Título: Em Minas, veredicto de culpado não dá cadeia
Autor: Otavio, Chico; Carvalho, Jailton de
Fonte: O Globo, 06/09/2011, O País, p. 3

Grande intervalo de tempo entre crimes e seus julgamentos faz com que penas prescrevam

BELO HORIZONTE. Quando desconfiou que sua ex-mulher estava tendo um caso com o porteiro do Hospital das Clínicas da Universidade Federal de Minas Gerais, onde o filho era levado para consultas pediátricas, o motorista Raimundo Loredo dos Santos não pensou duas vezes: contratou duas pessoas e, com elas, planejou a morte do rapaz.

Renato dos Reis Moreira chegou a conhecer o marido da moça, mas dizia não se preocupar com seus sinais de agressividade porque não tinha nada além de uma boa amizade com ela. Quando largou o expediente, numa tarde de fevereiro de 1996, levou um tiro na nuca ao se aproximar do ponto de ônibus. Segundo os médicos, sobreviveu por pura sorte.

Não foi difícil para a polícia chegar à autoria do crime. Decidiu-se que Raimundo seria submetido a júri popular quatro anos depois. Os advogados recorreram; o júri confirmou a condenação; um novo recurso protelou a sentença definitiva, e o processo ficou esquecido nas escrivaninhas da Justiça mineira. A sentença final saiu apenas em 2010: finalmente Raimundo poderia ser preso, condenado a três anos e quatro meses de prisão, por ser o mandante do crime.

Processo de 14 anos é arquivado no dia da condenação do réu

Mas, no mesmo dia em que se decidiu por sua prisão, o processo foi arquivado. Isso porque se passaram mais de oito anos entre o fato e a condenação. Nesses casos, penas de até quatro anos de prisão são prescritas. O processo virou pó.

O mesmo ocorreu com o processo contra Sebastião Alves Miranda, o Caxangá, que tinha 29 anos quando deu tiros na barriga e na perna do comerciante Marcelo Costa Barreiro, então com 41 anos. Dono de um bar, Barreiro tinha chamado a polícia porque Caxangá ameaçava a clientela com uma faca que levava na cintura. Quando teve sua arma apreendida pelos militares, o rapaz prometeu vingança contra o dono do bar. E cumpriu. De acordo com a polícia, Barreiro só não morreu porque se escondeu atrás de uma mesa de ferro.
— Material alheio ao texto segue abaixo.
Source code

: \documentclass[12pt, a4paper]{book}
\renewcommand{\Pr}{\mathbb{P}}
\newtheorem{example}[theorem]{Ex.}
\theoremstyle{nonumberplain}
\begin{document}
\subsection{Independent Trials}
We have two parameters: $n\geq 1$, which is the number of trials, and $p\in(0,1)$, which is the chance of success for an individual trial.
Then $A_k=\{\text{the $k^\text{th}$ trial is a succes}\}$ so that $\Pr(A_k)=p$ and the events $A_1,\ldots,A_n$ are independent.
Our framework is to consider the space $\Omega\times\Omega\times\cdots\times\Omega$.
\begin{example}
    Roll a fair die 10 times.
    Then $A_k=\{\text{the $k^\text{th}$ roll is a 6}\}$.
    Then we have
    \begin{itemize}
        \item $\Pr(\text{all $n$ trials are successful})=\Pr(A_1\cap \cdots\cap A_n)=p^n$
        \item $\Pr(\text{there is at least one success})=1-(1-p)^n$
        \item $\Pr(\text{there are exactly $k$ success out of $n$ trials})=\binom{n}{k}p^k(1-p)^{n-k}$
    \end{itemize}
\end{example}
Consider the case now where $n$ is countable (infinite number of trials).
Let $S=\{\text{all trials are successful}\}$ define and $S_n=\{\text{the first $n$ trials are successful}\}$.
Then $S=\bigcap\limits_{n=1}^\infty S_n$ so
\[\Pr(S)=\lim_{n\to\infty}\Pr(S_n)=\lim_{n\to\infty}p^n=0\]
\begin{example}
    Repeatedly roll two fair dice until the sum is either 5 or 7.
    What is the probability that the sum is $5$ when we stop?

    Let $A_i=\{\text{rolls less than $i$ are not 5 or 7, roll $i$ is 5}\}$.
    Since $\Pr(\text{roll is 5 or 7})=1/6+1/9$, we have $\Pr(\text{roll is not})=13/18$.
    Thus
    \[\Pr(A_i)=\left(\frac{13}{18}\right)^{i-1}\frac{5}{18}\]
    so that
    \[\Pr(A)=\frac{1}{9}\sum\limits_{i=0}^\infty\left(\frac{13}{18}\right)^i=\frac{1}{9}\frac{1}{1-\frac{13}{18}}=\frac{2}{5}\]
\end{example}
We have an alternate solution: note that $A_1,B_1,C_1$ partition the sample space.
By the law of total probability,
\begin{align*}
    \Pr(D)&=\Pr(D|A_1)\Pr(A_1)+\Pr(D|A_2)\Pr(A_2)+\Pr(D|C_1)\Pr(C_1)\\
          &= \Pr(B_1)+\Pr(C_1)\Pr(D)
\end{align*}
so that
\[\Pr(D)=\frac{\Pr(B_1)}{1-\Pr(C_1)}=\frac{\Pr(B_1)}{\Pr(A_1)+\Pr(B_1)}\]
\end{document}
Caxangá nunca apareceu para depor. A Justiça mineira decretou sua prisão. Passaram-se quase 20 anos, ele nunca foi procurado. Foi sentenciado a júri popular, mesmo sem comparecer ao Fórum, mas isso não fez qualquer diferença. Sem resposta da polícia ou da Justiça, o Ministério Público sugeriu a extinção da punibilidade do réu. A Justiça aceitou o pedido. Caxangá está livre para fazer o que bem entender. Nunca foi preso, nem respondeu ou responderá pelo crime que cometeu.
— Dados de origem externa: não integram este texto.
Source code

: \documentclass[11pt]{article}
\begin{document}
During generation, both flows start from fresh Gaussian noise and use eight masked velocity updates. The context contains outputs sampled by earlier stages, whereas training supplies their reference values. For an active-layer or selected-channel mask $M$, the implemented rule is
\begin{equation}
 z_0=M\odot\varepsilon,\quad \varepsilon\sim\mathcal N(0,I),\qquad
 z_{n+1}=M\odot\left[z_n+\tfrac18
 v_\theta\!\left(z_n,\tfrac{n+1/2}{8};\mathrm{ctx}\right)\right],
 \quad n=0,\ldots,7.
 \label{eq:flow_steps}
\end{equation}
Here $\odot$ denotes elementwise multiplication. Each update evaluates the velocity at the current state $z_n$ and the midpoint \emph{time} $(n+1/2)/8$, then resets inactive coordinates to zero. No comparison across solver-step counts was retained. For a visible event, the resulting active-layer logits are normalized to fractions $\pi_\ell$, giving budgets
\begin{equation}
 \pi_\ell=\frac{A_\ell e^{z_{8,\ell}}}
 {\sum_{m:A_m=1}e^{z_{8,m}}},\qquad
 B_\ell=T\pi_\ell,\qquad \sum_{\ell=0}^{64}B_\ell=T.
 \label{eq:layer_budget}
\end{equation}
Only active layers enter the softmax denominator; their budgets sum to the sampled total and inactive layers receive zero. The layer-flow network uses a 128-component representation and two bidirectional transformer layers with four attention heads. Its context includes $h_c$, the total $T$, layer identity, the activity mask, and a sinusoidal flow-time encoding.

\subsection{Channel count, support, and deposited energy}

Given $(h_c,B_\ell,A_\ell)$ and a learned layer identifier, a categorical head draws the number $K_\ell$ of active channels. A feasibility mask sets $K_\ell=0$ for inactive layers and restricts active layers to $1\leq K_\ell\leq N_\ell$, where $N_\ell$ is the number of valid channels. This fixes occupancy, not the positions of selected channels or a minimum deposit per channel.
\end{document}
- Pedimos arquivamento de processos muito antigos para desafogar o Tribunal do Júri, não tem jeito. Mas não tem decisão precipitada, são casos em que já há um lapso temporal entre o fato e a audiência, casos em que faltam provas, ou até mesmo em que o réu já morreu - argumenta o promotor do II Tribunal do Juri de Belo Horizonte, Francisco Santiago.

Em BH, o trâmite médio de um processo criminal é de três anos

De fato, estudo da pesquisadora Klarissa Almeida Silva, a partir de uma amostragem de 245 denúncias de homicídio ocorridas entre 2003 e 2005 na capital mineira, mostra que nove entre dez réus que foram a júri popular até quatro anos depois foram condenados. Em 2009, um terço já estava inclusive cumprindo pena. Para a especialista, o índice de Belo Horizonte é satisfatório se comparado a cidades como o Rio, São Paulo e Recife, onde outros pesquisadores constataram percentuais de condenação inferiores a 15% no júri.

De acordo com o levantamento da pesquisadora, o trâmite médio de um processo criminal, entre a ocorrência do fato e a primeira condenação, é de cerca de de três anos em Belo Horizonte. Os resultados não são muito diferentes dos registrados no início da década pela equipe de Eduardo Batitucci, pesquisador da Fundação João Pinheiro, que registrou uma média de dois anos e meio de duração do fluxo criminal no início dos anos 2000, em Belo Horizonte e Ipatinga.

Segundo o Conselho Nacional de Justiça (CNJ), de abril a julho deste ano, o Ministério Público mineiro analisou 1.154 processos de homicídio. Na maioria, houve pedidos de novas diligências policiais (826). No período, foram 140 pedidos de arquivamento e 188 denúncias apresentadas.